Long suffering shareholders in Amcor have been told there is light at the end of the tunnel that will mark the end of years of entanglement in the nasty Visy cardboard carton cartel, and serial underperformance.
Poor investment in numerous businesses here and around the world have turned what was a growing multi-national five or so years ago, into a floundering, asset rich takeover target that no one so far has wanted.
Earnings have suffered, management has been changed and Amcor didn't need the diversions associated with being caught up in the Visy cardboard carton cartel and all its fall out.
The company still faces civil action from customers and comment on the present situation of those cases was not forthcoming.
But it was emphasised that Amcor was not caught up in the ACCC court action against Visy because it had blown the whistle as soon as the board learned of the claims of the cartel and had carried out extensive internal reviews and re-education on competition issues.
But despite the headlines associated with the Visy case and its lurid claims, Amcor (AMC) has bigger problems: a disparate group of assets that have so far shown little ability to generate superior returns.
But could that hesitant performance be about to change?
Well, maybe. The meeting got the unhappy news that there's a profit downgrade of around $35 million in the wings due to the stronger US dollar and the stronger euro. But it would seem the board and management believe the company's underlying performance is bouncing back.
Amcor Chairman, Chris Roberts, told the AGM in Melbourne yesterday that the company "has made substantial changes over the past two years and benefits from these changes are now being realised in an improved operating performance.

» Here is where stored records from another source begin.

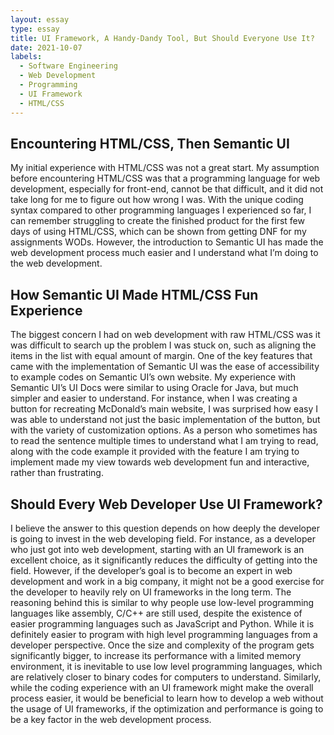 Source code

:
 ```yaml
---
layout: essay
type: essay
title: UI Framework, A Handy-Dandy Tool, But Should Everyone Use It?
date: 2021-10-07
labels:
  - Software Engineering
  - Web Development
  - Programming
  - UI Framework
  - HTML/CSS 
---
```

 
## Encountering HTML/CSS, Then Semantic UI 

My initial experience with HTML/CSS was not a great start. My assumption before encountering HTML/CSS was that a programming language for web development, especially for front-end, cannot be that difficult, and it did not take long for me to figure out how wrong I was. With the unique coding syntax compared to other programming languages I experienced so far, I can remember struggling to create the finished product for the first few days of using HTML/CSS, which can be shown from getting DNF for my assignments WODs. However, the introduction to Semantic UI has made the web development process much easier and I understand what I’m doing to the web development. 

## How Semantic UI Made HTML/CSS Fun Experience 

The biggest concern I had on web development with raw HTML/CSS was it was difficult to search up the problem I was stuck on, such as aligning the items in the list with equal amount of margin. One of the key features that came with the implementation of Semantic UI was the ease of accessibility to example codes on Semantic UI’s own website. My experience with Semantic UI’s UI Docs were similar to using Oracle for Java, but much simpler and easier to understand. For instance, when I was creating a button for recreating McDonald’s main website, I was surprised how easy I was able to understand not just the basic implementation of the button, but with the variety of customization options. As a person who sometimes has to read the sentence multiple times to understand what I am trying to read, along with the code example it provided with the feature I am trying to implement made my view towards web development fun and interactive, rather than frustrating.

## Should Every Web Developer Use UI Framework? 

I believe the answer to this question depends on how deeply the developer is going to invest in the web developing field. For instance, as a developer who just got into web development, starting with an UI framework is an excellent choice, as it significantly reduces the difficulty of getting into the field. However, if the developer’s goal is to become an expert in web development and work in a big company, it might not be a good exercise for the developer to heavily rely on UI frameworks in the long term. The reasoning behind this is similar to why people use low-level programming languages like assembly, C/C++ are still used, despite the existence of easier programming languages such as JavaScript and Python. While it is definitely easier to program with high level programming languages from a developer perspective. Once the size and complexity of the program gets significantly bigger, to increase its performance with a limited memory environment, it is inevitable to use low level programming languages, which are relatively closer to binary codes for computers to understand. Similarly, while the coding experience with an UI framework might make the overall process easier, it would be beneficial to learn how to develop a web without the usage of UI frameworks, if the optimization and performance is going to be a key factor in the web development process.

"This was evident in the second half of the 2006/07 year and expectations are for this trend to continue in the current financial year.
"This improvement is being achieved against a backdrop of continuing increases in input costs, with Amcor being on the other side of the global commodity and energy boom.
"Delivering improvements in this operating environment reinforces your Board's belief that the changes being implemented are driving growth in shareholder value and when these adverse external factors ease, this improvement will be increasingly evident."
It was a message echoed by CEO, Ken McKenzie, who told the meeting that "there has been solid performance in the first quarter (of the current year) with all segments at or ahead of the same period last year on a local currency and continuing business basis. It is anticipated that this improving trend will continue across all the business units for the balance of the year."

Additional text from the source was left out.